Obras de Luis Castro*
Por MANUEL CABALLERO
En los últimos años de la vida de Luis Castro Leiva, una revista, entre admirativa y sardónica, apuntaba que si bien casi desconocido para el gran público, en el mundo académico, en la intelligentsia, era objeto de un verdadero culto. A varios años de su muerte, la situación continúa siendo en lo sustancial la misma. Es uno de los pocos pensadores de quien, a cada giro de la situación que desconcierta hasta al más alerta, se oye aquí y allá una frase nostálgica: “¡Cuánta falta nos hace Luis!”. Y eso, pronunciada por gente que, en vida suya, se quejaba de que no podía entender una prosa que se le antojaba críptica.
Es que Luis pertenecía a esa raza de pensadores cuyo lenguaje termina por hacerse entender primero por unos pocos, y luego, a medida que pasa el tiempo se va extendiendo ese proceso de comprensión como una mancha de aceite, a convertirse sus ideas en patrimonio de todos, aunque es difícil que alguna vez lleguen a convertirse en lugares comunes. Porque aunque no era la suya una prosa polémica, tocaba sin embargo el centro de las idées reçues de los venezolanos, la adoración de símbolos y mitos que han contribuido, al revés de lo que se suele decir, en un estado de niñez mental. La suya era una lucha racional y pasional contra el mayor y más pernicioso mito de nuestra historia, ese bolivarianismo que lleva directo a un fundamentalismo que nada tiene que envidiar al de los más ensoberbecidos y enturbanados mulás mesorientales.

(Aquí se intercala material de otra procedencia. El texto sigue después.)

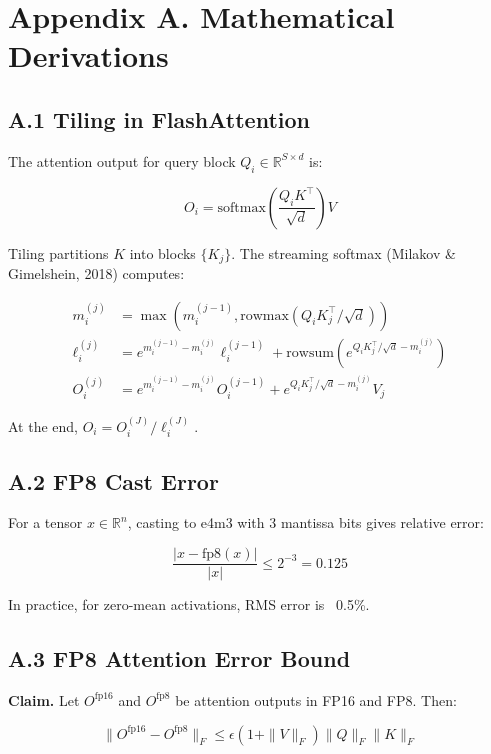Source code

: 
\section{Appendix A. Mathematical Derivations}

\subsection{A.1 Tiling in FlashAttention}

The attention output for query block $Q_i \in \mathbb{R}^{S \times d}$ is:

\[
O_i = \text{softmax}\!\left(\frac{Q_i K^\top}{\sqrt{d}}\right) V
\tag{A.1}
\]

Tiling partitions $K$ into blocks $\{K_j\}$. The streaming softmax (Milakov 
\& Gimelshein, 2018) computes:

\[
\begin{aligned}
m_i^{(j)} &= \max(m_i^{(j-1)}, \text{rowmax}(Q_i K_j^\top / \sqrt{d})) \\
\ell_i^{(j)} &= e^{m_i^{(j-1)} - m_i^{(j)}} \ell_i^{(j-1)} 
              + \text{rowsum}(e^{Q_i K_j^\top / \sqrt{d} - m_i^{(j)}}) \\
O_i^{(j)} &= e^{m_i^{(j-1)} - m_i^{(j)}} O_i^{(j-1)} 
          + e^{Q_i K_j^\top / \sqrt{d} - m_i^{(j)}} V_j
\end{aligned}
\tag{A.2}
\]

At the end, $O_i = O_i^{(J)} / \ell_i^{(J)}$.

\subsection{A.2 FP8 Cast Error}

For a tensor $x \in \mathbb{R}^n$, casting to e4m3 with 3 mantissa bits gives 
relative error:

\[
\frac{|x - \text{fp8}(x)|}{|x|} \leq 2^{-3} = 0.125
\tag{A.3}
\]

In practice, for zero-mean activations, RMS error is ~0.5\%.

\subsection{A.3 FP8 Attention Error Bound}

\textbf{Claim.} Let $O^\text{fp16}$ and $O^\text{fp8}$ be attention outputs in 
FP16 and FP8. Then:

\[
\|O^\text{fp16} - O^\text{fp8}\|_F \leq \epsilon (1 + \|V\|_F) \|Q\|_F \|K\|_F
\tag{A.4}
\]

La publicación de las obras completas de Luis Castro Leiva no es entonces el homenaje normal de sus prójimos, sino sobre todo una piedra lanzada para alborotar las aguas podridas e inmóviles de un pensamiento cenagoso.
*El texto de Manuel Caballero es el pórtico del volumen I, Para pensar a Bolívar, de las Obras de Luis Castro Leiva, publicado por Fundación Polar y Universidad Católica Andrés Bello, en el 2005. La edición, a cargo de Carol Leal Curiel, incluye un prólogo de Germán Carrera Damas.